Supplied data START

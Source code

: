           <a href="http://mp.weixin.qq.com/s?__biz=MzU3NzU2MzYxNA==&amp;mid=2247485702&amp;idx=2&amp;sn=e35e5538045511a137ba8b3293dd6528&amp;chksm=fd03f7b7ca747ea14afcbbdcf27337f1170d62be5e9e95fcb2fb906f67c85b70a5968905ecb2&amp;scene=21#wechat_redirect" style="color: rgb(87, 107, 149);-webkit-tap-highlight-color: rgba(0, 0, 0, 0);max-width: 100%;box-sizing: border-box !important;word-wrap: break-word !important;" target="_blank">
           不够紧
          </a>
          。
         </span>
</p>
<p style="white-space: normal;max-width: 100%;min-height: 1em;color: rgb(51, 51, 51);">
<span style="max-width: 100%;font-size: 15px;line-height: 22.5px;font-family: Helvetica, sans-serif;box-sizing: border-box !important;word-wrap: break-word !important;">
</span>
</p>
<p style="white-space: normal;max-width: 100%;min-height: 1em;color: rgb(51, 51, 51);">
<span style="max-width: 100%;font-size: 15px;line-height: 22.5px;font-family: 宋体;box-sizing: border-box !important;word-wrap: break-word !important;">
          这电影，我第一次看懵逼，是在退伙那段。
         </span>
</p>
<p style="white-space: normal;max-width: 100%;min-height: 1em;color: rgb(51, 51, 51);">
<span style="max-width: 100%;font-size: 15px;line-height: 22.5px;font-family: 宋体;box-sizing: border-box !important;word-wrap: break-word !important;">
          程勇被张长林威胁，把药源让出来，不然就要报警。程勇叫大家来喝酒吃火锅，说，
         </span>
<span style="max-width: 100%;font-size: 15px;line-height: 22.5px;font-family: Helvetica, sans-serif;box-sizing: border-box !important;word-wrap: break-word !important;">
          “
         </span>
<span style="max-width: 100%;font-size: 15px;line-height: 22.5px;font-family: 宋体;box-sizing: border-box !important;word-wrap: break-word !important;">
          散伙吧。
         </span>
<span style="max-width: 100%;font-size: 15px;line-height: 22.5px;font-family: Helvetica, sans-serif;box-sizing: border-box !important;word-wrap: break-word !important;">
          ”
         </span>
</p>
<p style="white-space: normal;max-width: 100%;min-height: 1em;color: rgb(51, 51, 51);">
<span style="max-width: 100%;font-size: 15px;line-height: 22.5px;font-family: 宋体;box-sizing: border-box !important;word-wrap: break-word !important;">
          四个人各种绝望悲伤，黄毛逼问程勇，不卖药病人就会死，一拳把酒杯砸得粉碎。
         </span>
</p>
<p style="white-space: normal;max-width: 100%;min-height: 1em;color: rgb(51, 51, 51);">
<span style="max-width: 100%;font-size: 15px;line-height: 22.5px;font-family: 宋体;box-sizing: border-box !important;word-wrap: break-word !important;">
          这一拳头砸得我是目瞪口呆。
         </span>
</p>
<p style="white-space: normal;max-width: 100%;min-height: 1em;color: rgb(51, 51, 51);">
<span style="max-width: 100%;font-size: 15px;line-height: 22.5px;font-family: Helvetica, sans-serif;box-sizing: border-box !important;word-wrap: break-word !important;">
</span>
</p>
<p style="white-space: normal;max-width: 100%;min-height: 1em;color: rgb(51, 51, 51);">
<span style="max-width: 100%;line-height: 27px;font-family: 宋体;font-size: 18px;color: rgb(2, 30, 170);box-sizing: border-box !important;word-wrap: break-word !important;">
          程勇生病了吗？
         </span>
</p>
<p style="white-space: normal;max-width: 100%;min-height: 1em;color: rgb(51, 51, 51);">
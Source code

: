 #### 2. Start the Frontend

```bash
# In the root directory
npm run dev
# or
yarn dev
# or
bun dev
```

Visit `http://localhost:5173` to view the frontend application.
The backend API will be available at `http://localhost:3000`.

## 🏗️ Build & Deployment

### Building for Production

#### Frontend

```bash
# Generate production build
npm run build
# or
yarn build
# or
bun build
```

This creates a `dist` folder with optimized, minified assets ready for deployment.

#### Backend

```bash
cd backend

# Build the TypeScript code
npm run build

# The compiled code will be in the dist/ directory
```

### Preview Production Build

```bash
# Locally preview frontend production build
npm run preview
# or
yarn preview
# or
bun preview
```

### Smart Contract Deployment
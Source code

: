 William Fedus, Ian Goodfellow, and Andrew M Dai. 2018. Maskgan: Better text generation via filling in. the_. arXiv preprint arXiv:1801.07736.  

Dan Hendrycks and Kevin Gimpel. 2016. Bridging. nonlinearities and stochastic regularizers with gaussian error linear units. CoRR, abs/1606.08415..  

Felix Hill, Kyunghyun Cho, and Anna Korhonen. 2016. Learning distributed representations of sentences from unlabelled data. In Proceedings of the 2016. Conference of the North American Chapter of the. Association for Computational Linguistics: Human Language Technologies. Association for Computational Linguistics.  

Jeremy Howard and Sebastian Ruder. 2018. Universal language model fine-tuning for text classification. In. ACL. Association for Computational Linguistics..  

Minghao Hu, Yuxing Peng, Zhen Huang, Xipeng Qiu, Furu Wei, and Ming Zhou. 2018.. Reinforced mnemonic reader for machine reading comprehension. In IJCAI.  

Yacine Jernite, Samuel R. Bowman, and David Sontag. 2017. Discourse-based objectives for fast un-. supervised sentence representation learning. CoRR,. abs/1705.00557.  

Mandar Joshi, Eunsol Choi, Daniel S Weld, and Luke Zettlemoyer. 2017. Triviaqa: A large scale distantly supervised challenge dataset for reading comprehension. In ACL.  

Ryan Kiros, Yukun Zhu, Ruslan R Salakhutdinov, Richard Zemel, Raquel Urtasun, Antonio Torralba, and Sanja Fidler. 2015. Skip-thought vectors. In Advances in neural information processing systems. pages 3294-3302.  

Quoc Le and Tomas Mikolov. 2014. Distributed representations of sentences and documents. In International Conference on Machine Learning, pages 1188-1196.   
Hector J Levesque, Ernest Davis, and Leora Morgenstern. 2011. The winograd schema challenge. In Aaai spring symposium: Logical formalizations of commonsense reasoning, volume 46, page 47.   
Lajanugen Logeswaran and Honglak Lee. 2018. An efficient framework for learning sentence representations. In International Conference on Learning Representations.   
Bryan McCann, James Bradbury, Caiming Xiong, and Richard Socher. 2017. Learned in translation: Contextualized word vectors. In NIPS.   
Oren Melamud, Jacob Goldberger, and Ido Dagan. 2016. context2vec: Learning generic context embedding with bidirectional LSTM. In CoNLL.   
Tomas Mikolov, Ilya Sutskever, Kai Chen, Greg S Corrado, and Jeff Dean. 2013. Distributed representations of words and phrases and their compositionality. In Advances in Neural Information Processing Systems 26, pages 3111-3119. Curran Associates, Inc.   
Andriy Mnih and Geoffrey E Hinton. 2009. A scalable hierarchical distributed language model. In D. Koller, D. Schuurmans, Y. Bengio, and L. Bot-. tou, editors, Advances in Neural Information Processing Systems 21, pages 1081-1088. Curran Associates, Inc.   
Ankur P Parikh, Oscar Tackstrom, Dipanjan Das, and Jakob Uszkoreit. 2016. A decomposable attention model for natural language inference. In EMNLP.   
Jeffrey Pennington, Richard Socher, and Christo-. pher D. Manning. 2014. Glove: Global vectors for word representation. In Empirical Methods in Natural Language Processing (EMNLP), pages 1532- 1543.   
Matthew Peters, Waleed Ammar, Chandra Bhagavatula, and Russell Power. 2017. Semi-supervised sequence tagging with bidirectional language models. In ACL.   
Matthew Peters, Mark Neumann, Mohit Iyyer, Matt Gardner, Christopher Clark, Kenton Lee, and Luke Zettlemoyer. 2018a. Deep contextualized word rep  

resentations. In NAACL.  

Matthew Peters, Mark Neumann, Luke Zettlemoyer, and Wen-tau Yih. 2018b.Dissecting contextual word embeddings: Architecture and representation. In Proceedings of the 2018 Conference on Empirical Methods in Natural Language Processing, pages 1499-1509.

Supplied data END

§ **Instructions for the task**
Without altering a single word, write out the whole listing.

§ **Answer for this exercise**
Source code

:           <a href="http://mp.weixin.qq.com/s?__biz=MzU3NzU2MzYxNA==&amp;mid=2247485702&amp;idx=2&amp;sn=e35e5538045511a137ba8b3293dd6528&amp;chksm=fd03f7b7ca747ea14afcbbdcf27337f1170d62be5e9e95fcb2fb906f67c85b70a5968905ecb2&amp;scene=21#wechat_redirect" style="color: rgb(87, 107, 149);-webkit-tap-highlight-color: rgba(0, 0, 0, 0);max-width: 100%;box-sizing: border-box !important;word-wrap: break-word !important;" target="_blank">
           不够紧
          </a>
          。
         </span>
</p>
<p style="white-space: normal;max-width: 100%;min-height: 1em;color: rgb(51, 51, 51);">
<span style="max-width: 100%;font-size: 15px;line-height: 22.5px;font-family: Helvetica, sans-serif;box-sizing: border-box !important;word-wrap: break-word !important;">
</span>
</p>
<p style="white-space: normal;max-width: 100%;min-height: 1em;color: rgb(51, 51, 51);">
<span style="max-width: 100%;font-size: 15px;line-height: 22.5px;font-family: 宋体;box-sizing: border-box !important;word-wrap: break-word !important;">
          这电影，我第一次看懵逼，是在退伙那段。
         </span>
</p>
<p style="white-space: normal;max-width: 100%;min-height: 1em;color: rgb(51, 51, 51);">
<span style="max-width: 100%;font-size: 15px;line-height: 22.5px;font-family: 宋体;box-sizing: border-box !important;word-wrap: break-word !important;">
          程勇被张长林威胁，把药源让出来，不然就要报警。程勇叫大家来喝酒吃火锅，说，
         </span>
<span style="max-width: 100%;font-size: 15px;line-height: 22.5px;font-family: Helvetica, sans-serif;box-sizing: border-box !important;word-wrap: break-word !important;">
          “
         </span>
<span style="max-width: 100%;font-size: 15px;line-height: 22.5px;font-family: 宋体;box-sizing: border-box !important;word-wrap: break-word !important;">
          散伙吧。
         </span>
<span style="max-width: 100%;font-size: 15px;line-height: 22.5px;font-family: Helvetica, sans-serif;box-sizing: border-box !important;word-wrap: break-word !important;">
          ”
         </span>
</p>
<p style="white-space: normal;max-width: 100%;min-height: 1em;color: rgb(51, 51, 51);">
<span style="max-width: 100%;font-size: 15px;line-height: 22.5px;font-family: 宋体;box-sizing: border-box !important;word-wrap: break-word !important;">
          四个人各种绝望悲伤，黄毛逼问程勇，不卖药病人就会死，一拳把酒杯砸得粉碎。
         </span>
</p>
<p style="white-space: normal;max-width: 100%;min-height: 1em;color: rgb(51, 51, 51);">
<span style="max-width: 100%;font-size: 15px;line-height: 22.5px;font-family: 宋体;box-sizing: border-box !important;word-wrap: break-word !important;">
          这一拳头砸得我是目瞪口呆。
         </span>
</p>
<p style="white-space: normal;max-width: 100%;min-height: 1em;color: rgb(51, 51, 51);">
<span style="max-width: 100%;font-size: 15px;line-height: 22.5px;font-family: Helvetica, sans-serif;box-sizing: border-box !important;word-wrap: break-word !important;">
</span>
</p>
<p style="white-space: normal;max-width: 100%;min-height: 1em;color: rgb(51, 51, 51);">
<span style="max-width: 100%;line-height: 27px;font-family: 宋体;font-size: 18px;color: rgb(2, 30, 170);box-sizing: border-box !important;word-wrap: break-word !important;">
          程勇生病了吗？
         </span>
</p>
<p style="white-space: normal;max-width: 100%;min-height: 1em;color: rgb(51, 51, 51);">
Source code

: #### 2. Start the Frontend

```bash
# In the root directory
npm run dev
# or
yarn dev
# or
bun dev
```

Visit `http://localhost:5173` to view the frontend application.
The backend API will be available at `http://localhost:3000`.

## 🏗️ Build & Deployment

### Building for Production

#### Frontend

```bash
# Generate production build
npm run build
# or
yarn build
# or
bun build
```

This creates a `dist` folder with optimized, minified assets ready for deployment.

#### Backend

```bash
cd backend

# Build the TypeScript code
npm run build

# The compiled code will be in the dist/ directory
```

### Preview Production Build

```bash
# Locally preview frontend production build
npm run preview
# or
yarn preview
# or
bun preview
```

### Smart Contract Deployment
Source code

: William Fedus, Ian Goodfellow, and Andrew M Dai. 2018. Maskgan: Better text generation via filling in. the_. arXiv preprint arXiv:1801.07736.  

Dan Hendrycks and Kevin Gimpel. 2016. Bridging. nonlinearities and stochastic regularizers with gaussian error linear units. CoRR, abs/1606.08415..  

Felix Hill, Kyunghyun Cho, and Anna Korhonen. 2016. Learning distributed representations of sentences from unlabelled data. In Proceedings of the 2016. Conference of the North American Chapter of the. Association for Computational Linguistics: Human Language Technologies. Association for Computational Linguistics.  

Jeremy Howard and Sebastian Ruder. 2018. Universal language model fine-tuning for text classification. In. ACL. Association for Computational Linguistics..  

Minghao Hu, Yuxing Peng, Zhen Huang, Xipeng Qiu, Furu Wei, and Ming Zhou. 2018.. Reinforced mnemonic reader for machine reading comprehension. In IJCAI.  

Yacine Jernite, Samuel R. Bowman, and David Sontag. 2017. Discourse-based objectives for fast un-. supervised sentence representation learning. CoRR,. abs/1705.00557.  

Mandar Joshi, Eunsol Choi, Daniel S Weld, and Luke Zettlemoyer. 2017. Triviaqa: A large scale distantly supervised challenge dataset for reading comprehension. In ACL.  

Ryan Kiros, Yukun Zhu, Ruslan R Salakhutdinov, Richard Zemel, Raquel Urtasun, Antonio Torralba, and Sanja Fidler. 2015. Skip-thought vectors. In Advances in neural information processing systems. pages 3294-3302.  

Quoc Le and Tomas Mikolov. 2014. Distributed representations of sentences and documents. In International Conference on Machine Learning, pages 1188-1196.   
Hector J Levesque, Ernest Davis, and Leora Morgenstern. 2011. The winograd schema challenge. In Aaai spring symposium: Logical formalizations of commonsense reasoning, volume 46, page 47.   
Lajanugen Logeswaran and Honglak Lee. 2018. An efficient framework for learning sentence representations. In International Conference on Learning Representations.   
Bryan McCann, James Bradbury, Caiming Xiong, and Richard Socher. 2017. Learned in translation: Contextualized word vectors. In NIPS.   
Oren Melamud, Jacob Goldberger, and Ido Dagan. 2016. context2vec: Learning generic context embedding with bidirectional LSTM. In CoNLL.   
Tomas Mikolov, Ilya Sutskever, Kai Chen, Greg S Corrado, and Jeff Dean. 2013. Distributed representations of words and phrases and their compositionality. In Advances in Neural Information Processing Systems 26, pages 3111-3119. Curran Associates, Inc.   
Andriy Mnih and Geoffrey E Hinton. 2009. A scalable hierarchical distributed language model. In D. Koller, D. Schuurmans, Y. Bengio, and L. Bot-. tou, editors, Advances in Neural Information Processing Systems 21, pages 1081-1088. Curran Associates, Inc.   
Ankur P Parikh, Oscar Tackstrom, Dipanjan Das, and Jakob Uszkoreit. 2016. A decomposable attention model for natural language inference. In EMNLP.   
Jeffrey Pennington, Richard Socher, and Christo-. pher D. Manning. 2014. Glove: Global vectors for word representation. In Empirical Methods in Natural Language Processing (EMNLP), pages 1532- 1543.   
Matthew Peters, Waleed Ammar, Chandra Bhagavatula, and Russell Power. 2017. Semi-supervised sequence tagging with bidirectional language models. In ACL.   
Matthew Peters, Mark Neumann, Mohit Iyyer, Matt Gardner, Christopher Clark, Kenton Lee, and Luke Zettlemoyer. 2018a. Deep contextualized word rep  

resentations. In NAACL.  

Matthew Peters, Mark Neumann, Luke Zettlemoyer, and Wen-tau Yih. 2018b.Dissecting contextual word embeddings: Architecture and representation. In Proceedings of the 2018 Conference on Empirical Methods in Natural Language Processing, pages 1499-1509.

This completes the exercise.